If hope is more alive today than before to make this project happen, these driven individuals must each be thanked for the years of behind the scene groundwork & experience done in the background.

The very fact that this new "CRT Rebuild Central" Forum now exists is a great achievement in itself.

"I wonder if adding some of the newer gun's design ease to the older tubes will make for greater success when the guns have to be rebuilt on the old color tubes in particular...."

Personally, i don't think so. This would entail a re-design of the electron optics design, a major task to say the least. Bear in mind that the original designs were conceived by teams of highly qualified engineers with ample funds and collective decades of experience in designing them. A new, simpler to build design would have to be compatible electrically with the original CRT's specs - a tall order to meet. Think about it, the people who had the knowledge are all in their 80s-90s today and in this day of digital flat screens, the art is on the teetering-edge of being lost.

"I wonder if in the future the rebuilding will even require the reuse of the base, and the glass work will need to be rethought as well so as to accommodate new thinking for parts salvage when rebuilding tubes."

A new base is mandatory for 3 main reasons:
- a stem is needed to mate to the vacuum pump assembly, and no, you cannot "reopen" a sealed stem.

- In the case of Pre-War CRTs, the glass used was Pyrex. Now you cannot fuse together Pyrex and post-War "soft glass" because the temperature gradients differ widely = 100% breakage certainty once the weld cools. When RACS rebuilds Pyrex Pre-War CRTs, an adaptor sheath is created using "Salami slices" of glasses of different gradients. One end is Pyrex, the other is Soft Glass to mate to the new Soft Glass base/stem assembly.

Soft, so-called "electronic glass" was developped during WWII and exclusively used afterwards to manufacture electron tubes and CRTs because it can be processed at lower temperatures and is much easier to produce by flowing into molds (volume production of millions of CRTs).

The very much increased coefficient of expansion vs Pyrex is no problem when the entire CRT/electron tube uses the same type of glass throughout.

"I think Scotty most likely had a source of new guns"

True, and so does RACS, several decades worth of inventory building + buyouts of NOS parts. The problem is that a given gun will only be compatible with one specific CRT model, and if you're lucky, maybe a few models in the same brand/product range. Most of these are compatible with fairly modern CRTs, spanning the 70s to the year 2000, in other words, our "oldies" B&W from the 30s, 50s, then early color 50s tubes are not within the NOS parts readily available so entire disassembly + rebuild is the only option.

Maybe in the future, TVs of the 60s to 90s will become collectable. This is not the case now, so these guns are pretty much useless. They will be recycled and in 20-30 years, they will be sorely missed.

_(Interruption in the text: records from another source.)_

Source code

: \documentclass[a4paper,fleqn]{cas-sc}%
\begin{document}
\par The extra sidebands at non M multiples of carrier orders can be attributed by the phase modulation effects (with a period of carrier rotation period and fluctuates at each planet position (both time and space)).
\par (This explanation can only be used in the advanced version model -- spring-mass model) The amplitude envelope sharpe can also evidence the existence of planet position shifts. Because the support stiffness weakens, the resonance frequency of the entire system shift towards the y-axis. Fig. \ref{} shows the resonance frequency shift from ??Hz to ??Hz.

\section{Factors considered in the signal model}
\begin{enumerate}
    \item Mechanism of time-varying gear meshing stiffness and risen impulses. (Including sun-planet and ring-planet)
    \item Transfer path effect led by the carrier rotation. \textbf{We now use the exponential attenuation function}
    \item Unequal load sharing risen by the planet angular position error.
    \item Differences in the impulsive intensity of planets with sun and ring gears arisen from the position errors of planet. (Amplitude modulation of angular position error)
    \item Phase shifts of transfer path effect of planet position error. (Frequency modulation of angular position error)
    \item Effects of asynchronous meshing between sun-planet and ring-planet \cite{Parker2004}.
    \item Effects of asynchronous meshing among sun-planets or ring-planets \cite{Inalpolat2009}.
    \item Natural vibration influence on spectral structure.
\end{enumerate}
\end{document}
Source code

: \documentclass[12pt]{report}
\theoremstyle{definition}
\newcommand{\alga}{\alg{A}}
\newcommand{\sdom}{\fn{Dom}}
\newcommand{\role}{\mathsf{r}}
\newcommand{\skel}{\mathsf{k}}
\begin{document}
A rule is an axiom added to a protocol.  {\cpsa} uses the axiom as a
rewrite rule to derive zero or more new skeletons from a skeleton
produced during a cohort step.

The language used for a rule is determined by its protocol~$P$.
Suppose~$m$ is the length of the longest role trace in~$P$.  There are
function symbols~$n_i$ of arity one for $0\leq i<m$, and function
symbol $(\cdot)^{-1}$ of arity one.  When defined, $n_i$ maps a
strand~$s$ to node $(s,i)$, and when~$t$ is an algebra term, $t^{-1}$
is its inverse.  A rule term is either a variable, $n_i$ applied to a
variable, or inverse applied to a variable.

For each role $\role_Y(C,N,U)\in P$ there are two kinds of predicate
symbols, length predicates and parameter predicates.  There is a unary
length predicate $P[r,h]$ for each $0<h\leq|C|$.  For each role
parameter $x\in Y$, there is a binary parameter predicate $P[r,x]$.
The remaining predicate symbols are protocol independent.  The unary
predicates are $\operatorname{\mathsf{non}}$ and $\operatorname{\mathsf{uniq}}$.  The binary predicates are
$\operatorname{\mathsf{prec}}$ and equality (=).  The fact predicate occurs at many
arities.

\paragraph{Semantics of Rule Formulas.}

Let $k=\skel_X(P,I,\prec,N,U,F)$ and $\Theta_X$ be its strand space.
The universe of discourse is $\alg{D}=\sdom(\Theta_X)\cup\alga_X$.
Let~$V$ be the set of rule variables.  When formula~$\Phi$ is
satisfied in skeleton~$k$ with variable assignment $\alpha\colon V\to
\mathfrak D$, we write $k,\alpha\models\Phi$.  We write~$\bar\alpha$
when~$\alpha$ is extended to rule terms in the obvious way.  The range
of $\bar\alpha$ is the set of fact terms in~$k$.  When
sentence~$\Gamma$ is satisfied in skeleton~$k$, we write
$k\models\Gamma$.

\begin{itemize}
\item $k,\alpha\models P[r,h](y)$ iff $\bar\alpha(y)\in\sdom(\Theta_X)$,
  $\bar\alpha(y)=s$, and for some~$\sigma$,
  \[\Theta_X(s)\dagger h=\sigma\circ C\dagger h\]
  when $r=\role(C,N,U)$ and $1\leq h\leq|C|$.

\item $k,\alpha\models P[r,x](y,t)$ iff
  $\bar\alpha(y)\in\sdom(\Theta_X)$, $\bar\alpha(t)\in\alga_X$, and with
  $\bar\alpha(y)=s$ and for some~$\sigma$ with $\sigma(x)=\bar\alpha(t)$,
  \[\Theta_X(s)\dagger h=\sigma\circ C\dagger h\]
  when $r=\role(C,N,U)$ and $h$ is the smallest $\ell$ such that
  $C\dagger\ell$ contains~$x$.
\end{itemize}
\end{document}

"My guess is that the entire rebuilding process will have to be rethought as time moves on. I had often wondered what it would be like to have to actually replace a heater and cathode. Or if a heater should be replaced, and the cathode scraped clean and new chemicals re-deposited."

Heaters are replaced. Taking a filament out of the emissive cathode sheath is near impossible - it is wound, fragile and breaks.
BTW, concerning questions about rebuilding 2.5 Volt filaments ( Predicta CRTs) RACS found out that these are no longer manufactured. And for a reason: any +/- variation in wall supply AC power has a very significant impact on the electron emission of a gun powered under such a low AC supply. Therefore the gun is replaced with a 6.3 Volt filament and a transformer is supplied with the rebuilt CRT to convert 2.5V in the TV to 6.3 VAC.

In some rare cases of non-availability of new cathodes, RACS has re-coated the original part with a new electron-emissive coating with success (some Mil-specs impossible to find Radar tubes).

@Old_TV-Nut
Hi Wayne!

"This question about guns makes me wonder if it is worthwhile to pursue a source of guns (if they haven't all dried up yet) and amass an inventory like the one Scotty had, under the assumption the rebuilding effort will be successful, but guns may not be available later."

RACS would be happy if someone saved them, but who wants guns for 70s to year 2000 guns? - too young for our "heart of target" collectible TVs, but will be desirable 20-30 years from now. Who will be willing to pay for the storage cost for the next decades?

@Electronic_M
"This method might also be useful in gun rebuilding. If only the elements that need to be worked on can be melted off or out of the glass rods(or the rods cut and new glass melted on in the appropriate place with the new elements in position), and then melted back in it might be simpler than all that welding."

Glass close to its melting point is a very difficult media to work with: high temperatures, flames & gas nearby & oozy glass. Just ask Nick about his experience. Precise positioning and remaining in position while cooling of pieces of metal in a bar of glass with millimeter tolerances is no mean feat. I suspect that the OEM producers of the time had precision machinery and automatic alignment jigs that have long gone to the scrap heap heaven today.

Spot welding is relatively easy, the difficulty lies in getting the part precisely in position in 3D space and keeping it there while the weld is accomplished.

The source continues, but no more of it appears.